ЧЕХОВ. Мне в Ялте скучно отчаянно. Днем работаю. Потом сажаю деревья. Сад у меня будет необыкновенный. А к вечеру начинаю вопрошать себя, что делать, куда идти? Я переживаю теперь состояние пересаженного дерева, которое находится в колебании: приняться ему или начать сохнуть? Не забывайте меня… Литератору нельзя безнаказанно проживать в провинции. Естественное состояние литератора – это всегда жить возле пишущих, дышать литературой. Нужно покориться раз и навсегда и переехать в Москву.

ОЛЬГА. Савва Морозов повадился к нам в театр, ходит на все репетиции «Дяди Вани», сидит до ночи, волнуется страшно. Знаете, он решил, что я не могу играть Елену, так как у меня нет противного мужа, как у нее, и роль у меня будет не пережита. Я решила поискать. Вы ведь мне не откажете помочь, тем более что это для успеха вашей же пьесы, милый мой писатель, правда? Ах, писатель Чехов, если бы вы могли быть на первом представлении «Дяди Вани». Вот был бы праздник!

ЧЕХОВ. О том, что «Дядя Ваня» идет 26, я узнал только 27. Телеграммы стали приходить, когда я был уже в постели. Их мне передавали по телефону. Я просыпался и бегал к телефону в потемках, босиком, озяб очень. Впервые мне не давала спать моя собственная слава. На другой день я положил у постели и туфли, и халат, но телеграмм уже не было.

ОЛЬГА. Пьеса имела шумный успех, захватила всю залу, об этом уже говорить нечего. Я всю ночь не смыкала глаз, и сегодня все реву. Играла я невообразимо скверно – почему? Многое понимаю, многое – нет. Я то головой об стену, то сижу, как истукан.

МАРИЯ. «Дядю Ваню» чем дальше играют, тем все лучше и лучше. Даже жалеешь, что только четыре действия, можно было бы и десять таких с удовольствием прослушать.

ОЛЬГА. Страшно думать о будущем, о следующих работах. Не могу сказать вам, как меня убивает мысль, что именно в вашей пьесе я играла неудачно. Вот пришли и черненькие деньки вашей актрисульки. Отведаем и этого.
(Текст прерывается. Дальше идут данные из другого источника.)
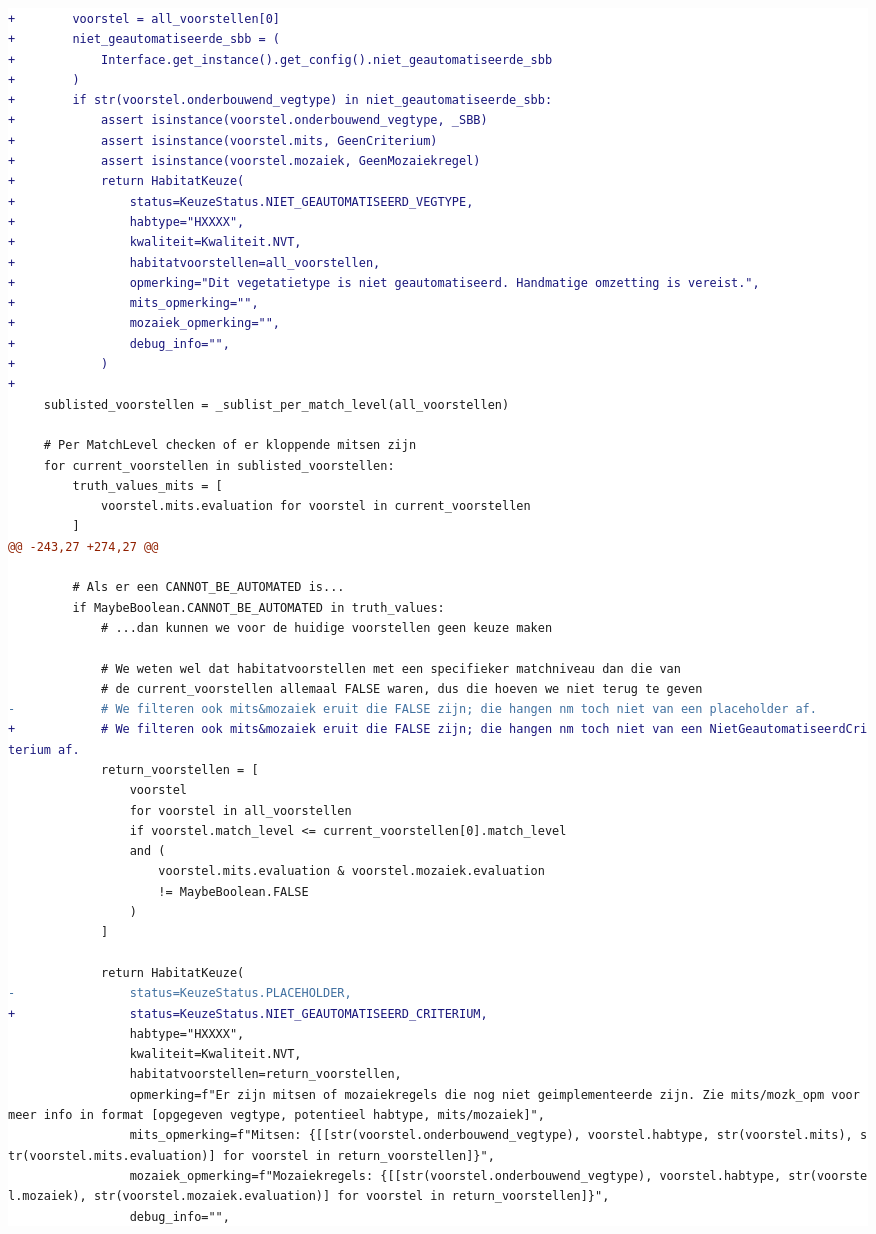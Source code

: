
```diff
+        voorstel = all_voorstellen[0]
+        niet_geautomatiseerde_sbb = (
+            Interface.get_instance().get_config().niet_geautomatiseerde_sbb
+        )
+        if str(voorstel.onderbouwend_vegtype) in niet_geautomatiseerde_sbb:
+            assert isinstance(voorstel.onderbouwend_vegtype, _SBB)
+            assert isinstance(voorstel.mits, GeenCriterium)
+            assert isinstance(voorstel.mozaiek, GeenMozaiekregel)
+            return HabitatKeuze(
+                status=KeuzeStatus.NIET_GEAUTOMATISEERD_VEGTYPE,
+                habtype="HXXXX",
+                kwaliteit=Kwaliteit.NVT,
+                habitatvoorstellen=all_voorstellen,
+                opmerking="Dit vegetatietype is niet geautomatiseerd. Handmatige omzetting is vereist.",
+                mits_opmerking="",
+                mozaiek_opmerking="",
+                debug_info="",
+            )
+
     sublisted_voorstellen = _sublist_per_match_level(all_voorstellen)
 
     # Per MatchLevel checken of er kloppende mitsen zijn
     for current_voorstellen in sublisted_voorstellen:
         truth_values_mits = [
             voorstel.mits.evaluation for voorstel in current_voorstellen
         ]
@@ -243,27 +274,27 @@
 
         # Als er een CANNOT_BE_AUTOMATED is...
         if MaybeBoolean.CANNOT_BE_AUTOMATED in truth_values:
             # ...dan kunnen we voor de huidige voorstellen geen keuze maken
 
             # We weten wel dat habitatvoorstellen met een specifieker matchniveau dan die van
             # de current_voorstellen allemaal FALSE waren, dus die hoeven we niet terug te geven
-            # We filteren ook mits&mozaiek eruit die FALSE zijn; die hangen nm toch niet van een placeholder af.
+            # We filteren ook mits&mozaiek eruit die FALSE zijn; die hangen nm toch niet van een NietGeautomatiseerdCriterium af.
             return_voorstellen = [
                 voorstel
                 for voorstel in all_voorstellen
                 if voorstel.match_level <= current_voorstellen[0].match_level
                 and (
                     voorstel.mits.evaluation & voorstel.mozaiek.evaluation
                     != MaybeBoolean.FALSE
                 )
             ]
 
             return HabitatKeuze(
-                status=KeuzeStatus.PLACEHOLDER,
+                status=KeuzeStatus.NIET_GEAUTOMATISEERD_CRITERIUM,
                 habtype="HXXXX",
                 kwaliteit=Kwaliteit.NVT,
                 habitatvoorstellen=return_voorstellen,
                 opmerking=f"Er zijn mitsen of mozaiekregels die nog niet geimplementeerde zijn. Zie mits/mozk_opm voor meer info in format [opgegeven vegtype, potentieel habtype, mits/mozaiek]",
                 mits_opmerking=f"Mitsen: {[[str(voorstel.onderbouwend_vegtype), voorstel.habtype, str(voorstel.mits), str(voorstel.mits.evaluation)] for voorstel in return_voorstellen]}",
                 mozaiek_opmerking=f"Mozaiekregels: {[[str(voorstel.onderbouwend_vegtype), voorstel.habtype, str(voorstel.mozaiek), str(voorstel.mozaiek.evaluation)] for voorstel in return_voorstellen]}",
                 debug_info="",
```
ЧЕХОВ. Впереди еще много и неудачных дней и целых неудачных сезонов – ко всему надо быть готовым, надо этого ждать, и, не смотря ни на что, упрямо, фанатически гнуть свою линию. Пишите побольше. Видите, я пишу почти каждый день. Автор так часто пишет актрисе – этак, пожалуй, гордость моя начнет страдать. Надо актрис в строгости держать, а не писать им. Будьте здоровы, ангелочек.

МАРИЯ. В среду компанией затащили меня в «Литературный кружок». Масса знакомых, уютно и вкусно можно покушать. Много спрашивали про тебя и кланялись. Приглашали меня и на четверг, но я решила не часто баловать кружок своими посещениями, чтобы больше ценили, и потому пошла в Художественный театр. А Лика, по-моему, злоупотребляет своими частыми посещениями, она каждый день бывает в клубе. Боюсь, что она надоест там.

ЛИКА. Машу почти не вижу. Мы с ней поменялись ролями – она выезжает, я же нигде не бываю.

ЧЕХОВ. Я никак не ожидал, что вы вспомните обо мне. Мне писали, что вы стали важной. В Ялте Левитан, он в отличном настроении и пьет по четыре стакана чаю

ЛИКА. Мне кажется, что я живу на свете лет сто. Смотрела на днях «Чайку», говорить о ней ничего не буду, все уже сказано. Говорят, что «Чайка» заимствована из моей жизни. Я до сих пор еще вся под впечатлением. Играют все превосходно! Я так ревела в театре, как никогда. Ах, как скучно жить!

ЧЕХОВ. Мне в Ялте тоже скучно. Этот милый город надоел мне до тошноты. Жизнь моя не идет и не течет, а влачится. Не забывайте обо мне, пишите, хотя изредка. В письмах, как и в жизни, вы очень интересная женщина.

ЛИКА. Если б я имела возможность бежать в Австралию, то я была бы счастлива.

МАРИЯ. Ольга Леонардовна Книппер в первый раз была в клубе, имела успех, ею любовались, говорили приятные вещи… Потом она ночевала у меня, смеялись не переставая. А какой она приятный человек. В этом я убеждаюсь каждый день. Большой труженик и, по-моему, весьма талантлива. Поздравляем тебя с днем ангела.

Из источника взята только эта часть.